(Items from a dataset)
━━━━━━
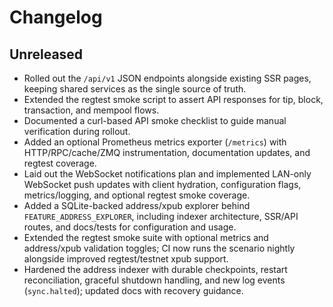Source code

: # Changelog

## Unreleased
- Rolled out the `/api/v1` JSON endpoints alongside existing SSR pages, keeping shared services as the single source of truth.
- Extended the regtest smoke script to assert API responses for tip, block, transaction, and mempool flows.
- Documented a curl-based API smoke checklist to guide manual verification during rollout.
- Added an optional Prometheus metrics exporter (`/metrics`) with HTTP/RPC/cache/ZMQ instrumentation, documentation updates, and regtest coverage.
- Laid out the WebSocket notifications plan and implemented LAN-only WebSocket push updates with client hydration, configuration flags, metrics/logging, and optional regtest smoke coverage.
- Added a SQLite-backed address/xpub explorer behind `FEATURE_ADDRESS_EXPLORER`, including indexer architecture, SSR/API routes, and docs/tests for configuration and usage.
- Extended the regtest smoke suite with optional metrics and address/xpub validation toggles; CI now runs the scenario nightly alongside improved regtest/testnet xpub support.
- Hardened the address indexer with durable checkpoints, restart reconciliation, graceful shutdown handling, and new log events (`sync.halted`); updated docs with recovery guidance.
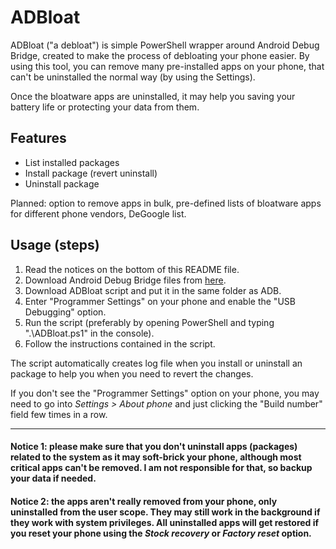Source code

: # ADBloat
ADBloat ("a debloat") is simple PowerShell wrapper around Android Debug Bridge, created to make the process of debloating your phone easier. By using this tool, you can remove many pre-installed apps on your phone, that can't be uninstalled the normal way (by using the Settings).

Once the bloatware apps are uninstalled, it may help you saving your battery life or protecting your data from them.

## Features
- List installed packages
- Install package (revert uninstall)
- Uninstall package

Planned: option to remove apps in bulk, pre-defined lists of bloatware apps for different phone vendors, DeGoogle list. 

## Usage (steps)
1. Read the notices on the bottom of this README file.
2. Download Android Debug Bridge files from [here](https://dl.google.com/android/repository/platform-tools-latest-windows.zip).
3. Download ADBloat script and put it in the same folder as ADB.
4. Enter "Programmer Settings" on your phone and enable the "USB Debugging" option.
5. Run the script (preferably by opening PowerShell and typing ".\ADBloat.ps1" in the console).
6. Follow the instructions contained in the script.

The script automatically creates log file when you install or uninstall an package to help you when you need to revert the changes.

If you don't see the "Programmer Settings" option on your phone, you may need to go into *Settings > About phone* and just clicking the "Build number" field few times in a row.

---
#### Notice 1: please make sure that you don't uninstall apps (packages) related to the system as it may soft-brick your phone, although most critical apps can't be removed. I am not responsible for that, so backup your data if needed.

#### Notice 2: the apps aren't really removed from your phone, only uninstalled from the user scope. They may still work in the background if they work with system privileges. All uninstalled apps will get restored if you reset your phone using the *Stock recovery* or *Factory reset* option.
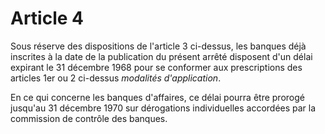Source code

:# Article 4

Sous réserve des dispositions de l'article 3 ci-dessus, les banques déjà inscrites à la date de la publication du présent arrêté disposent d'un délai expirant le 31 décembre 1968 pour se conformer aux prescriptions des articles 1er ou 2 ci-dessus *modalités d'application*.

En ce qui concerne les banques d'affaires, ce délai pourra être prorogé jusqu'au 31 décembre 1970 sur dérogations individuelles accordées par la commission de contrôle des banques.
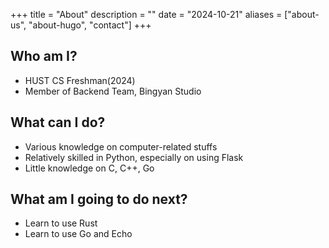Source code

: +++ 
title = "About" 
description = "" 
date = "2024-10-21" 
aliases = ["about-us", "about-hugo", "contact"] 
+++

## Who am I?

 - HUST CS Freshman(2024)
 - Member of Backend Team, Bingyan Studio

## What can I do?

 - Various knowledge on computer-related stuffs
 - Relatively skilled in Python, especially on using Flask
 - Little knowledge on C, C++, Go

## What am I going to do next?

 - Learn to use Rust
 - Learn to use Go and Echo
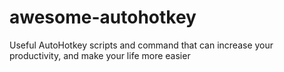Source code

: # awesome-autohotkey
Useful AutoHotkey scripts and command that can increase your productivity, and make your life more easier
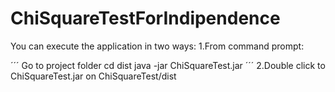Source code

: # ChiSquareTestForIndipendence

You can execute the application in two ways:
1.From command prompt:

´´´
Go to project folder
cd dist
java -jar ChiSquareTest.jar
´´´
2.Double click to ChiSquareTest.jar on ChiSquareTest/dist
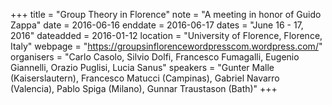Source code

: +++
title = "Group Theory in Florence"
note = "A meeting in honor of Guido Zappa"
date = 2016-06-16
enddate = 2016-06-17
dates = "June 16 - 17, 2016"
dateadded = 2016-01-12
location = "University of Florence, Florence, Italy"
webpage = "https://groupsinflorencewordpresscom.wordpress.com/"
organisers = "Carlo Casolo, Silvio Dolfi, Francesco Fumagalli, Eugenio Giannelli, Orazio Puglisi, Lucia Sanus"
speakers = "Gunter Malle (Kaiserslautern), Francesco Matucci (Campinas), Gabriel Navarro (Valencia), Pablo Spiga (Milano), Gunnar Traustason (Bath)"
+++
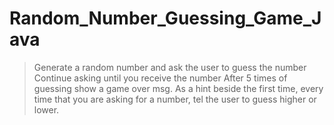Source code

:# Random_Number_Guessing_Game_Java
> Generate a random number and ask the user to guess the number
> Continue asking until you receive the number
> After 5 times of guessing show a game over msg.
> As a hint beside the first time, every time that you are asking for a number, tel the user to guess higher or lower.



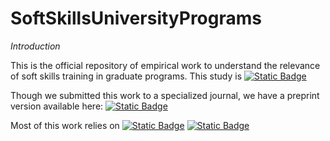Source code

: # SoftSkillsUniversityPrograms

*Introduction*

This is the official repository of empirical work to understand the relevance of soft skills training in graduate programs. This study is [![Static Badge](https://img.shields.io/badge/Published_in-Studies_in_Higher_Education-orange?style=social&logo=Google%20Scholar&labelColor=231%2C143%2C7&link=https%3A%2F%2Fdoi.org%2F10.1080%2F03075079.2023.2254799)](https://doi.org/10.1080/03075079.2023.2254799)

Though we submitted this work to a specialized journal, we have a preprint version available here:
[![Static Badge](https://img.shields.io/badge/arxiv-2303.15220-%23B82305?logo=arxiv&logoColor=white&link=https%3A%2F%2Farxiv.org%2Fabs%2F2303.15220)](https://arxiv.org/abs/2303.15220)

Most of this work relies on [![Static Badge](https://img.shields.io/badge/quanteda-%23057BB9?logo=RStudio&labelColor=%23D3D3D3)](https://quanteda.io/) 
[![Static Badge](https://img.shields.io/badge/igraph-%23FFFC36?logo=R&logoColor=white&labelColor=blue&link=https%3A%2F%2Farxiv.org%2Fabs%2F2303.15220)](https://igraph.org/)



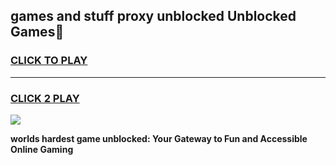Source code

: 
## games and stuff proxy unblocked Unblocked Games👋
<h3>
<a href="https://premium.freeplayer.one?title=games_and_stuff_proxy_unblocked&ref=16F">CLICK TO PLAY</a></h3>
<hr>

<h3>
<a href="https://premium.freeplayer.one?title=games_and_stuff_proxy_unblocked&ref=16F">CLICK 2 PLAY</a>
  
</h3>

<a href="https://premium.freeplayer.one?title=games_and_stuff_proxy_unblocked&ref=16F/"><img src="https://clearcache.store/games.png"></a>


**worlds hardest game unblocked: Your Gateway to Fun and Accessible Online Gaming**
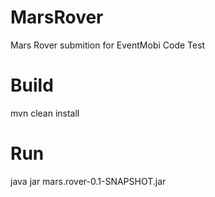 # MarsRover
Mars Rover submition for EventMobi Code Test

# Build
mvn clean install

# Run
java jar mars.rover-0.1-SNAPSHOT.jar
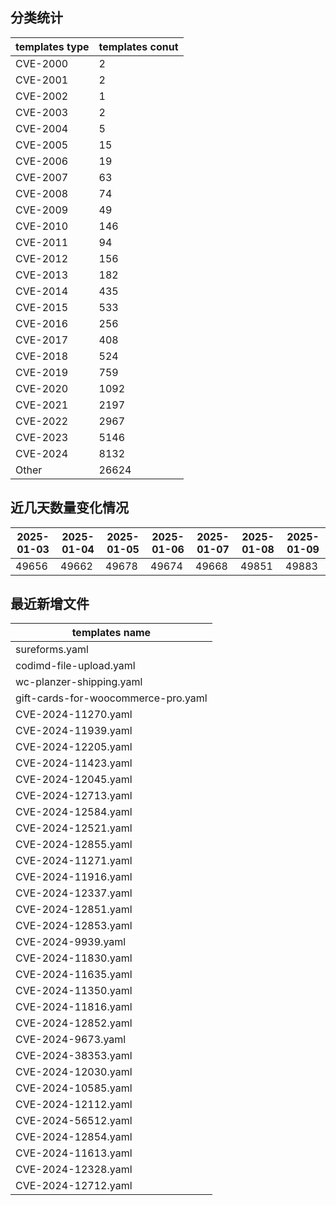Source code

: ## 分类统计
| templates type | templates conut | 
| --- | --- |
| CVE-2000 | 2 |
| CVE-2001 | 2 |
| CVE-2002 | 1 |
| CVE-2003 | 2 |
| CVE-2004 | 5 |
| CVE-2005 | 15 |
| CVE-2006 | 19 |
| CVE-2007 | 63 |
| CVE-2008 | 74 |
| CVE-2009 | 49 |
| CVE-2010 | 146 |
| CVE-2011 | 94 |
| CVE-2012 | 156 |
| CVE-2013 | 182 |
| CVE-2014 | 435 |
| CVE-2015 | 533 |
| CVE-2016 | 256 |
| CVE-2017 | 408 |
| CVE-2018 | 524 |
| CVE-2019 | 759 |
| CVE-2020 | 1092 |
| CVE-2021 | 2197 |
| CVE-2022 | 2967 |
| CVE-2023 | 5146 |
| CVE-2024 | 8132 |
| Other | 26624 |
## 近几天数量变化情况
|2025-01-03 | 2025-01-04 | 2025-01-05 | 2025-01-06 | 2025-01-07 | 2025-01-08 | 2025-01-09|
|--- | ------ | ------ | ------ | ------ | ------ | ---|
|49656 | 49662 | 49678 | 49674 | 49668 | 49851 | 49883|
## 最近新增文件
| templates name | 
| --- |
| sureforms.yaml |
| codimd-file-upload.yaml |
| wc-planzer-shipping.yaml |
| gift-cards-for-woocommerce-pro.yaml |
| CVE-2024-11270.yaml |
| CVE-2024-11939.yaml |
| CVE-2024-12205.yaml |
| CVE-2024-11423.yaml |
| CVE-2024-12045.yaml |
| CVE-2024-12713.yaml |
| CVE-2024-12584.yaml |
| CVE-2024-12521.yaml |
| CVE-2024-12855.yaml |
| CVE-2024-11271.yaml |
| CVE-2024-11916.yaml |
| CVE-2024-12337.yaml |
| CVE-2024-12851.yaml |
| CVE-2024-12853.yaml |
| CVE-2024-9939.yaml |
| CVE-2024-11830.yaml |
| CVE-2024-11635.yaml |
| CVE-2024-11350.yaml |
| CVE-2024-11816.yaml |
| CVE-2024-12852.yaml |
| CVE-2024-9673.yaml |
| CVE-2024-38353.yaml |
| CVE-2024-12030.yaml |
| CVE-2024-10585.yaml |
| CVE-2024-12112.yaml |
| CVE-2024-56512.yaml |
| CVE-2024-12854.yaml |
| CVE-2024-11613.yaml |
| CVE-2024-12328.yaml |
| CVE-2024-12712.yaml |
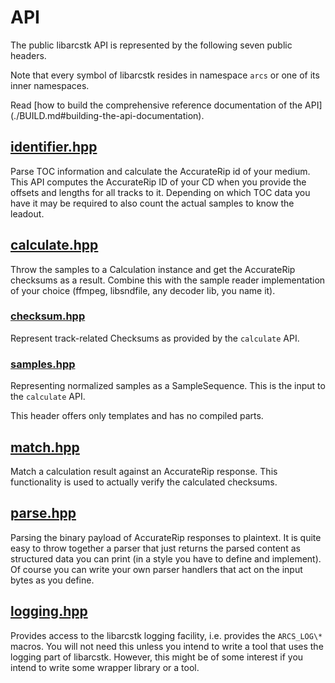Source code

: # API

The public libarcstk API is represented by the following seven public headers.

Note that every symbol of libarcstk resides in namespace ``arcs`` or one of its
inner namespaces.

Read [how to build the comprehensive reference documentation of the API]
(./BUILD.md#building-the-api-documentation).

## [identifier.hpp](./src/identifier.hpp)

Parse TOC information and calculate the AccurateRip id of your medium. This API
computes the AccurateRip ID of your CD when you provide the offsets and lengths
for all tracks to it. Depending on which TOC data you have it may be required to
also count the actual samples to know the leadout.

## [calculate.hpp](./src/calculate.hpp)

Throw the samples to a Calculation instance and get the AccurateRip checksums as
a result. Combine this with the sample reader implementation of your choice
(ffmpeg, libsndfile, any decoder lib, you name it).

### [checksum.hpp](./src/checksum.hpp)

Represent track-related Checksums as provided by the ``calculate`` API.

### [samples.hpp](./src/samples.hpp)

Representing normalized samples as a SampleSequence. This is the input to the
``calculate`` API.

This header offers only templates and has no compiled parts.

## [match.hpp](./src/match.hpp)

Match a calculation result against an AccurateRip response. This functionality
is used to actually verify the calculated checksums.

## [parse.hpp](./src/parse.hpp)

Parsing the binary payload of AccurateRip responses to plaintext. It is quite
easy to throw together a parser that just returns the parsed content as
structured data you can print (in a style you have to define and implement). Of
course you can write your own parser handlers that act on the input bytes as you
define.

## [logging.hpp](./src/logging.hpp)

Provides access to the libarcstk logging facility, i.e. provides the
``ARCS_LOG\*`` macros. You will not need this unless you intend to write a tool
that uses the logging part of libarcstk. However, this might be of some interest
if you intend to write some wrapper library or a tool.

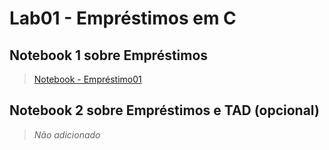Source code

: # Lab01 - Empréstimos em C
## Notebook 1 sobre Empréstimos
> [Notebook - Empréstimo01](https://github.com/EduardoRambauskeIC/MC322/blob/main/lab01/notebook/emprestimo01-247055.ipynb)
## Notebook 2 sobre Empréstimos e TAD (opcional)
> _Não adicionado_
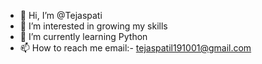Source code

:- 👋 Hi, I’m @Tejaspati
- 👀 I’m interested in growing my skills
- 🌱 I’m currently learning Python
- 📫 How to reach me email:- tejaspatil191001@gmail.com 

<!---
Tejaspatil1910/Tejaspatil1910 is a ✨ special ✨ repository because its `README.md` (this file) appears on your GitHub profile.
You can click the Preview link to take a look at your changes.
--->
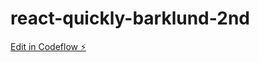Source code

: # react-quickly-barklund-2nd

[Edit in Codeflow ⚡️](https://stackblitz.com/~/github.com/dizzygz/react-quickly-barklund-2nd)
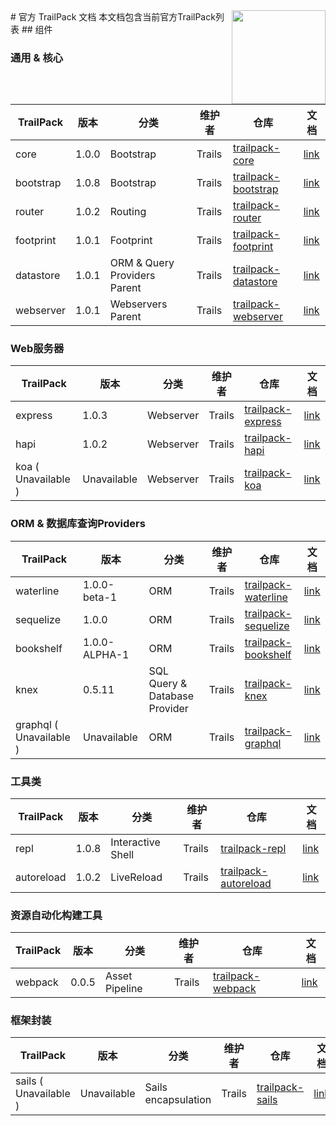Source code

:<img width="150px" align="right" src="../../../../assets/img/trailpack/plugin.png">
# 官方 TrailPack 文档
本文档包含当前官方TrailPack列表
## 组件

### 通用 & 核心

| TrailPack | 版本       | 分类 | 维护者 | 仓库 | 文档 |
| --------- | -------       | -------- | ---------  | ---- | ------------- |
| core    | 1.0.0 |  Bootstrap  | Trails | [trailpack-core](https://github.com/trailsjs/trailpack-core) | [link](https://github.com/trailsjs/trailpack-core) |
| bootstrap     | 1.0.8 |  Bootstrap  | Trails | [trailpack-bootstrap](https://github.com/trailsjs/trailpack-bootstrap) | [link](https://github.com/trailsjs/trailpack-bootstrap) |
| router     | 1.0.2 | Routing  | Trails | [trailpack-router](https://github.com/trailsjs/trailpack-router) | [link](https://github.com/trailsjs/trailpack-router) |
| footprint    | 1.0.1 | Footprint | Trails | [trailpack-footprint](https://github.com/trailsjs/trailpack-footprints) | [link](https://github.com/trailsjs/trailpack-footprints) |
| datastore   | 1.0.1 | ORM & Query Providers Parent | Trails | [trailpack-datastore](https://github.com/trailsjs/trailpack-datastore) | [link](https://github.com/trailsjs/trailpack-datastore) |
| webserver  | 1.0.1 | Webservers Parent | Trails | [trailpack-webserver](https://github.com/trailsjs/trailpack-webserver) | [link](https://github.com/trailsjs/trailpack-webserver) |

### Web服务器

| TrailPack | 版本       | 分类 | 维护者 | 仓库 | 文档 |
| --------- | -------       | -------- | ---------  | ---- | ------------- |
| express     | 1.0.3 |  Webserver  | Trails | [trailpack-express](https://github.com/trailsjs/trailpack-express) | [link](https://github.com/trailsjs/trailpack-express) |
| hapi      | 1.0.2 |  Webserver  | Trails | [trailpack-hapi](https://github.com/trailsjs/trailpack-hapi) | [link](https://github.com/trailsjs/trailpack-hapi) |
| koa ( Unavailable )     |  Unavailable |  Webserver  | Trails | [trailpack-koa](https://github.com/trailsjs/trailpack-koa) | [link](https://github.com/trailsjs/trailpack-koa) |

### ORM & 数据库查询Providers

| TrailPack | 版本       | 分类 | 维护者 | 仓库 | 文档 |
| --------- | -------       | -------- | ---------  | ---- | ------------- |
| waterline     | 1.0.0-beta-1 |  ORM   | Trails | [trailpack-waterline](https://github.com/trailsjs/trailpack-waterline) | [link](https://github.com/trailsjs/trailpack-waterline) |
| sequelize     | 1.0.0 |  ORM  | Trails | [trailpack-sequelize](https://github.com/trailsjs/trailpack-sequelize) | [link](https://github.com/trailsjs/trailpack-sequelize) |
| bookshelf     | 1.0.0-ALPHA-1 |  ORM   | Trails | [trailpack-bookshelf](https://github.com/trailsjs/trailpack-bookshelf) | [link](https://github.com/trailsjs/trailpack-bookshelf) |
| knex     | 0.5.11 |  SQL Query & Database Provider   | Trails | [trailpack-knex](https://github.com/trailsjs/trailpack-knex) | [link](https://github.com/trailsjs/trailpack-knex) |
| graphql  ( Unavailable )    | Unavailable |  ORM   | Trails | [trailpack-graphql](https://github.com/trailsjs/trailpack-graphql) | [link](https://github.com/trailsjs/trailpack-graphql) |

### 工具类

| TrailPack | 版本       | 分类 | 维护者 | 仓库 | 文档 |
| --------- | -------       | -------- | ---------  | ---- | ------------- |
| repl     | 1.0.8 |  Interactive Shell  | Trails | [trailpack-repl](https://github.com/trailsjs/trailpack-repl) | [link](https://github.com/trailsjs/trailpack-repl) |
| autoreload     | 1.0.2 |  LiveReload  | Trails | [trailpack-autoreload](https://github.com/trailsjs/trailpack-autoreload) | [link](https://github.com/trailsjs/trailpack-autoreload) |

### 资源自动化构建工具

| TrailPack | 版本       | 分类 | 维护者 | 仓库 | 文档 |
| --------- | -------       | -------- | ---------  | ---- | ------------- |
| webpack     | 0.0.5 |  Asset Pipeline  | Trails | [trailpack-webpack](https://github.com/trailsjs/trailpack-webpack) | [link](https://github.com/trailsjs/trailpack-webpack) |

### 框架封装

| TrailPack | 版本       | 分类 | 维护者 | 仓库 | 文档 |
| --------- | -------       | -------- | ---------  | ---- | ------------- |
| sails ( Unavailable ) | Unavailable |  Sails encapsulation  | Trails | [trailpack-sails](https://github.com/trailsjs/trailpack-sails) | [link](https://github.com/trailsjs/trailpack-sails) |
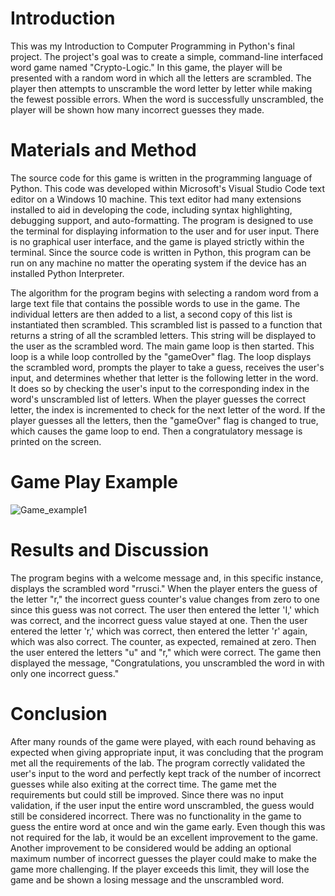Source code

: <!--
# CryptoLogic
- Simple Word Guessing Game Built with Python
- This game is ran in the command line


# Game Description
The Player is given a random word selected from a list. The letters of this word have
been scrambled and it is the players goal to unscramble the word letter by letter with the
fewest amount of incorrect guesses

# Game Play Example
![Game_example1](https://user-images.githubusercontent.com/89806393/135562052-6d45b021-f625-4f52-9728-c7750200f023.jpg)

# Design
This program stores all the words that can be used within a separate text file named wordList.txt . The python script "crypto-logic project.py" reads all the words into a list. From this list one random word is chosen with the "random.choice" method. This randomly selected word is then separated letter by letter into another list named "seceret_word_list". The letters contained in this list are scrambled using the "random.shuffle" method and then appended to a string variable "secret_word_shuffled". The introduction message is then printed to the console and the main game loop is instantiated. The player is shown the scrambled version of the selected word and is asked to input their guess for the first letter. If the player guesses correctly then the letter is displayed, and the player tries to guess the next letter. If the guess is incorrect then the incorrect guesses counter is incremented by one and the player must retry until they select the correct letter. This continues until all the letters are guessed. When all the letters are guessed then the loop while terminate and the results will be displayed. A congratulatory message will be displayed along with the number of guesses that it took to unscramble the letter.

# Contact Information
For inquiries or suggestions for the program please contact jcarter20@stu.jsu.edu
-->
# Introduction
This was my Introduction to Computer Programming in Python's final project. The project's goal was to create a simple, command-line interfaced word game named "Crypto-Logic." In this game, the player will be presented with a random word in which all the letters are scrambled. The player then attempts to unscramble the word letter by letter while making the fewest possible errors. When the word is successfully unscrambled, the player will be shown how many incorrect guesses they made.
# Materials and Method
The source code for this game is written in the programming language of Python. This code was developed within Microsoft's Visual Studio Code text editor on a Windows 10 machine. This text editor had many extensions installed to aid in developing the code, including syntax highlighting, debugging support, and auto-formatting. The program is designed to use the terminal for displaying information to the user and for user input. There is no graphical user interface, and the game is played strictly within the terminal. Since the source code is written in Python, this program can be run on any machine no matter the operating system if the device has an installed Python Interpreter.

The algorithm for the program begins with selecting a random word from a large text file that contains the possible words to use in the game. The individual letters are then added to a list, a second copy of this list is instantiated then scrambled. This scrambled list is passed to a function that returns a string of all the scrambled letters. This string will be displayed to the user as the scrambled word. The main game loop is then started. This loop is a while loop controlled by the "gameOver" flag. The loop displays the scrambled word, prompts the player to take a guess, receives the user's input, and determines whether that letter is the following letter in the word. It does so by checking the user's input to the corresponding index in the word's unscrambled list of letters. When the player guesses the correct letter, the index is incremented to check for the next letter of the word. If the player guesses all the letters, then the "gameOver" flag is changed to true, which causes the game loop to end. Then a congratulatory message is printed on the screen.

# Game Play Example
![Game_example1](https://user-images.githubusercontent.com/89806393/135562052-6d45b021-f625-4f52-9728-c7750200f023.jpg)

# Results and Discussion
The program begins with a welcome message and, in this specific instance, displays the scrambled word "rrusci." When the player enters the guess of the letter "r," the incorrect guess counter's value changes from zero to one since this guess was not correct. The user then entered the letter 'I,' which was correct, and the incorrect guess value stayed at one. Then the user entered the letter 'r,' which was correct, then entered the letter 'r' again, which was also correct. The counter, as expected, remained at zero. Then the user entered the letters "u" and "r," which were correct. The game then displayed the message, "Congratulations, you unscrambled the word in with only one incorrect guess."
# Conclusion
After many rounds of the game were played, with each round behaving as expected when giving appropriate input, it was concluding that the program met all the requirements of the lab. The program correctly validated the user's input to the word and perfectly kept track of the number of incorrect guesses while also exiting at the correct time. The game met the requirements but could still be improved. Since there was no input validation, if the user input the entire word unscrambled, the guess would still be considered incorrect. There was no functionality in the game to guess the entire word at once and win the game early. Even though this was not required for the lab, it would be an excellent improvement to the game. Another improvement to be considered would be adding an optional maximum number of incorrect guesses the player could make to make the game more challenging. If the player exceeds this limit, they will lose the game and be shown a losing message and the unscrambled word.
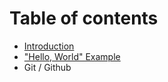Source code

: # Table of contents

* [Introduction](README.md)
* ["Hello, World" Example](hello-world-example.md)
* Git / Github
━━━━━━
*TASK DIRECTIONS*
Your task is to repeat the opening line of the entries above and each line after it, ending with the line that has "- Rolled out". Do not include the pictures.

*WRITTEN SOLUTION*
Source code

: # Changelog

## Unreleased
- Rolled out the `/api/v1` JSON endpoints alongside existing SSR pages, keeping shared services as the single source of truth.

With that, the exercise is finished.